DETAILED ACTION
The present application, filed on or after March 16, 2013, is being examined under the first inventor to file provisions of the AIA .
Claim Objections
Claim 19 is objected to because of the following informalities: It appears that “devices et” should be “device set” in line 1. Appropriate correction is required.
Claim Rejections - 35 USC § 112
The following is a quotation of 35 U.S.C. 112(b):
(b) CONCLUSION.—The specification shall conclude with one or more claims particularly pointing out and distinctly claiming the subject matter which the inventor or a joint inventor regards as the invention.
The following is a quotation of 35 U.S.C. 112 (pre-AIA ), second paragraph:
The specification shall conclude with one or more claims particularly pointing out and distinctly claiming the subject matter which the applicant regards as his invention.

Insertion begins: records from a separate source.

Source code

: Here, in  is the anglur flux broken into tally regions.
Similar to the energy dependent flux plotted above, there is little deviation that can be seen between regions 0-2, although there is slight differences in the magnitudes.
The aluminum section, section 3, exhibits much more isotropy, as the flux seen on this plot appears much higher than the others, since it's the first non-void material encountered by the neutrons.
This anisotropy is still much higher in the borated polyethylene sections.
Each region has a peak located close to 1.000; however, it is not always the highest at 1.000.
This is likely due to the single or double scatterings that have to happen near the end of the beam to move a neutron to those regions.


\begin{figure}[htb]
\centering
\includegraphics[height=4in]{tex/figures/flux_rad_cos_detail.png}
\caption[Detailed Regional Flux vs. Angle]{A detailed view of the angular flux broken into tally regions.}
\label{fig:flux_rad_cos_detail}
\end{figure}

Claim 6-8, 14, 18 and 20 are rejected under 35 U.S.C. 112(b) or 35 U.S.C. 112 (pre-AIA ), second paragraph, as being indefinite for failing to particularly point out and distinctly claim the subject matter which the inventor or a joint inventor (or for applications subject to pre-AIA 35 U.S.C. 112, the applicant), regards as the invention.

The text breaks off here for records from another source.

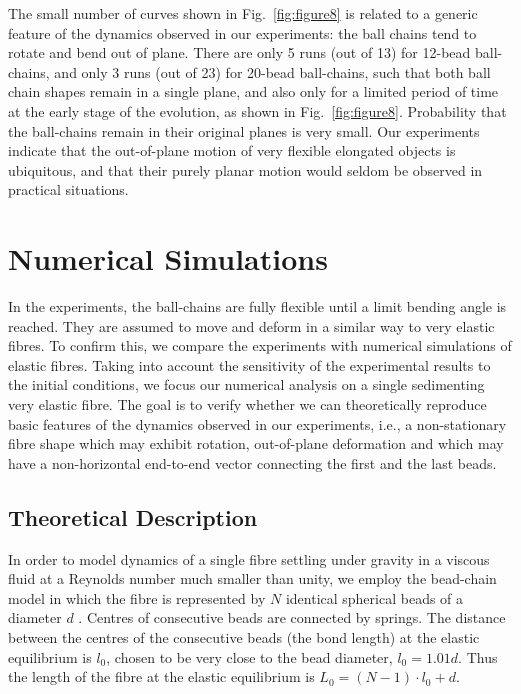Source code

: \documentclass{article}
\begin{document}
The small number of curves shown in Fig.~\ref{fig:figure8} is related to a generic feature of the dynamics observed in our experiments: the ball chains tend to rotate and bend out of plane.  
There are only 5 runs (out of 13) for 12-bead ball-chains, and only
3 runs (out of 23) for 20-bead ball-chains, such that both ball chain shapes remain in a single plane, and also only for a limited period of time at the early stage of the evolution, as shown in Fig.~\ref{fig:figure8}. 
Probability that the ball-chains remain in their original planes is very small.
Our experiments indicate that the out-of-plane motion of very flexible elongated objects is ubiquitous, and that their purely planar motion %
would seldom be observed in practical situations. 

\section{Numerical Simulations}
In the experiments, the ball-chains are fully flexible until a limit bending angle is reached. They are %
assumed to move and deform in a similar way %
to very elastic fibres. To confirm this, we compare the experiments with numerical simulations of elastic fibres. Taking into account the sensitivity of the experimental results to the initial conditions, we focus our numerical analysis on a single sedimenting very elastic fibre.
The goal is to verify whether we can theoretically reproduce basic features of the dynamics observed in our experiments, i.e., a non-stationary fibre shape
which may exhibit rotation, out-of-plane deformation and 
which may have 
a non-horizontal end-to-end vector connecting the first and the last beads.

\subsection{
Theoretical Description %
}

In order to model dynamics of a single fibre settling under gravity in a viscous fluid at a Reynolds number much smaller than unity, we employ the bead-chain model in which the fibre is represented by $N$ identical spherical beads of a diameter $d$ \cite{gauger_numerical_2006}. Centres of %
consecutive %
beads are connected by springs. %
The distance between the centres of the consecutive beads (the bond length) at the elastic equilibrium %
 is $l_0$, chosen to be very close to the bead diameter, $l_0=1.01 d$. Thus the %
length of the fibre at the elastic equilibrium is $L_0=(N-1) \cdot l_0 + d$.
\end{document}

As to claims 6, 14 and 18, there is a lack of antecedent basis for “the sensing pulse” and “the sensing area.”
As to claim 7, it is unclear if “at least two of the capacitive pixels” spaced apart by at least 120 degrees are the same “at least two of the capacitive pixels” spaced apart by at least 90 degrees in claim 1, or if they are different capacitive pixels.
As to claims 8 and 20, there is a lack of antecedent basis for “the sensing area.”
Claim Rejections - 35 USC § 103
In the event the determination of the status of the application as subject to AIA 35 U.S.C. 102 and 103 (or as subject to pre-AIA 35 U.S.C. 102 and 103) is incorrect, any correction of the statutory basis (i.e., changing from AIA to pre-AIA ) for the rejection will not be considered a new ground of rejection if the prior art relied upon, and the rationale supporting the rejection, would be the same under either status.
The following is a quotation of 35 U.S.C. 103 which forms the basis for all obviousness rejections set forth in this Office action:
A patent for a claimed invention may not be obtained, notwithstanding that the claimed invention is not identically disclosed as set forth in section 102, if the differences between the claimed invention and the prior art are such that the claimed invention as a whole would have been obvious before the effective filing date of the claimed invention to a person having ordinary skill in the art to which the claimed invention pertains. Patentability shall not be negated by the manner in which the invention was made.
The factual inquiries for establishing a background for determining obviousness under 35 U.S.C. 103 are summarized as follows:
1. Determining the scope and contents of the prior art.
2. Ascertaining the differences between the prior art and the claims at issue.
3. Resolving the level of ordinary skill in the pertinent art.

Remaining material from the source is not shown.